__TASK TO COMPLETE__:
Copy word for word the lines in the records below, starting at the line with "### Installation" and ending at the line with "Heyon卡作为一种支持4G". Skip the pictures.

__AVAILABLE DATA__:
****************

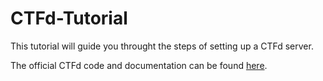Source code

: # CTFd-Tutorial

This tutorial will guide you throught the steps of setting up a CTFd server.

The official CTFd code and documentation can be found [here](https://github.com/CTFd/CTFd).
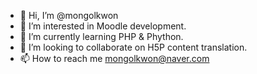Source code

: - 👋 Hi, I’m @mongolkwon
- 👀 I’m interested in Moodle development.
- 🌱 I’m currently learning PHP & Phython.
- 💞️ I’m looking to collaborate on H5P content translation.
- 📫 How to reach me mongolkwon@naver.com

<!---
mongolkwon/mongolkwon is a ✨ special ✨ repository because its `README.md` (this file) appears on your GitHub profile.
You can click the Preview link to take a look at your changes.
--->
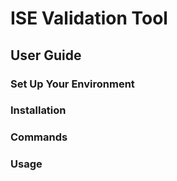 # ISE Validation Tool
## User Guide
### Set Up Your Environment
### Installation
### Commands
### Usage
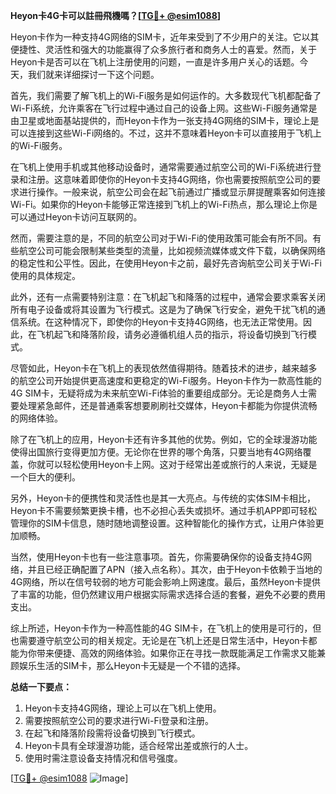 **Heyon卡4G卡可以註冊飛機嗎？[[TG💪+ @esim1088](https://t.me/s/esim1088)]**

Heyon卡作为一种支持4G网络的SIM卡，近年来受到了不少用户的关注。它以其便捷性、灵活性和强大的功能赢得了众多旅行者和商务人士的喜爱。然而，关于Heyon卡是否可以在飞机上注册使用的问题，一直是许多用户关心的话题。今天，我们就来详细探讨一下这个问题。

首先，我们需要了解飞机上的Wi-Fi服务是如何运作的。大多数现代飞机都配备了Wi-Fi系统，允许乘客在飞行过程中通过自己的设备上网。这些Wi-Fi服务通常是由卫星或地面基站提供的，而Heyon卡作为一张支持4G网络的SIM卡，理论上是可以连接到这些Wi-Fi网络的。不过，这并不意味着Heyon卡可以直接用于飞机上的Wi-Fi服务。

在飞机上使用手机或其他移动设备时，通常需要通过航空公司的Wi-Fi系统进行登录和注册。这意味着即使你的Heyon卡支持4G网络，你也需要按照航空公司的要求进行操作。一般来说，航空公司会在起飞前通过广播或显示屏提醒乘客如何连接Wi-Fi。如果你的Heyon卡能够正常连接到飞机上的Wi-Fi热点，那么理论上你是可以通过Heyon卡访问互联网的。

然而，需要注意的是，不同的航空公司对于Wi-Fi的使用政策可能会有所不同。有些航空公司可能会限制某些类型的流量，比如视频流媒体或文件下载，以确保网络的稳定性和公平性。因此，在使用Heyon卡之前，最好先咨询航空公司关于Wi-Fi使用的具体规定。

此外，还有一点需要特别注意：在飞机起飞和降落的过程中，通常会要求乘客关闭所有电子设备或将其设置为飞行模式。这是为了确保飞行安全，避免干扰飞机的通信系统。在这种情况下，即使你的Heyon卡支持4G网络，也无法正常使用。因此，在飞机起飞和降落阶段，请务必遵循机组人员的指示，将设备切换到飞行模式。

尽管如此，Heyon卡在飞机上的表现依然值得期待。随着技术的进步，越来越多的航空公司开始提供更高速度和更稳定的Wi-Fi服务。Heyon卡作为一款高性能的4G SIM卡，无疑将成为未来航空Wi-Fi体验的重要组成部分。无论是商务人士需要处理紧急邮件，还是普通乘客想要刷刷社交媒体，Heyon卡都能为你提供流畅的网络体验。

除了在飞机上的应用，Heyon卡还有许多其他的优势。例如，它的全球漫游功能使得出国旅行变得更加方便。无论你在世界的哪个角落，只要当地有4G网络覆盖，你就可以轻松使用Heyon卡上网。这对于经常出差或旅行的人来说，无疑是一个巨大的便利。

另外，Heyon卡的便携性和灵活性也是其一大亮点。与传统的实体SIM卡相比，Heyon卡不需要频繁更换卡槽，也不必担心丢失或损坏。通过手机APP即可轻松管理你的SIM卡信息，随时随地调整设置。这种智能化的操作方式，让用户体验更加顺畅。

当然，使用Heyon卡也有一些注意事项。首先，你需要确保你的设备支持4G网络，并且已经正确配置了APN（接入点名称）。其次，由于Heyon卡依赖于当地的4G网络，所以在信号较弱的地方可能会影响上网速度。最后，虽然Heyon卡提供了丰富的功能，但仍然建议用户根据实际需求选择合适的套餐，避免不必要的费用支出。

综上所述，Heyon卡作为一种高性能的4G SIM卡，在飞机上的使用是可行的，但也需要遵守航空公司的相关规定。无论是在飞机上还是日常生活中，Heyon卡都能为你带来便捷、高效的网络体验。如果你正在寻找一款既能满足工作需求又能兼顾娱乐生活的SIM卡，那么Heyon卡无疑是一个不错的选择。

**总结一下要点：**
1. Heyon卡支持4G网络，理论上可以在飞机上使用。
2. 需要按照航空公司的要求进行Wi-Fi登录和注册。
3. 在起飞和降落阶段需将设备切换到飞行模式。
4. Heyon卡具有全球漫游功能，适合经常出差或旅行的人士。
5. 使用时需注意设备支持情况和信号强度。

[[TG💪+ @esim1088](https://t.me/s/esim1088) ![Image](https://i.postimg.cc/4NQfJmqS/Snipaste-2025-05-13-00-14-12.png)]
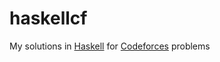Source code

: haskellcf
=========

My solutions in [Haskell][1] for [Codeforces][2] problems

[1]: https://en.wikipedia.org/wiki/Haskell
[2]: https://codeforces.com/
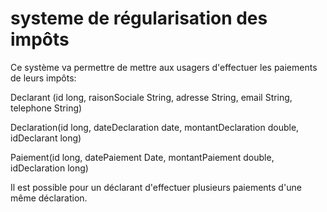 #   systeme de régularisation des impôts
Ce système va permettre de mettre aux usagers d'effectuer les paiements de leurs impôts:

Declarant (id long, raisonSociale String, adresse String, email String, telephone String)

Declaration(id long, dateDeclaration date, montantDeclaration  double, idDeclarant long)

Paiement(id long, datePaiement Date, montantPaiement double, idDeclaration long)

Il est possible pour un déclarant d'effectuer plusieurs paiements d'une même déclaration.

****************

__TASK SOLUTION__:
### Installation
### Commands
### Usage
 **Heyon卡4G卡可以註冊飛機嗎？[[TG💪+ @esim1088](https://t.me/s/esim1088)]**

Heyon卡作为一种支持4G网络的SIM卡，近年来受到了不少用户的关注。它以其便捷性、灵活性和强大的功能赢得了众多旅行者和商务人士的喜爱。然而，关于Heyon卡是否可以在飞机上注册使用的问题，一直是许多用户关心的话题。今天，我们就来详细探讨一下这个问题。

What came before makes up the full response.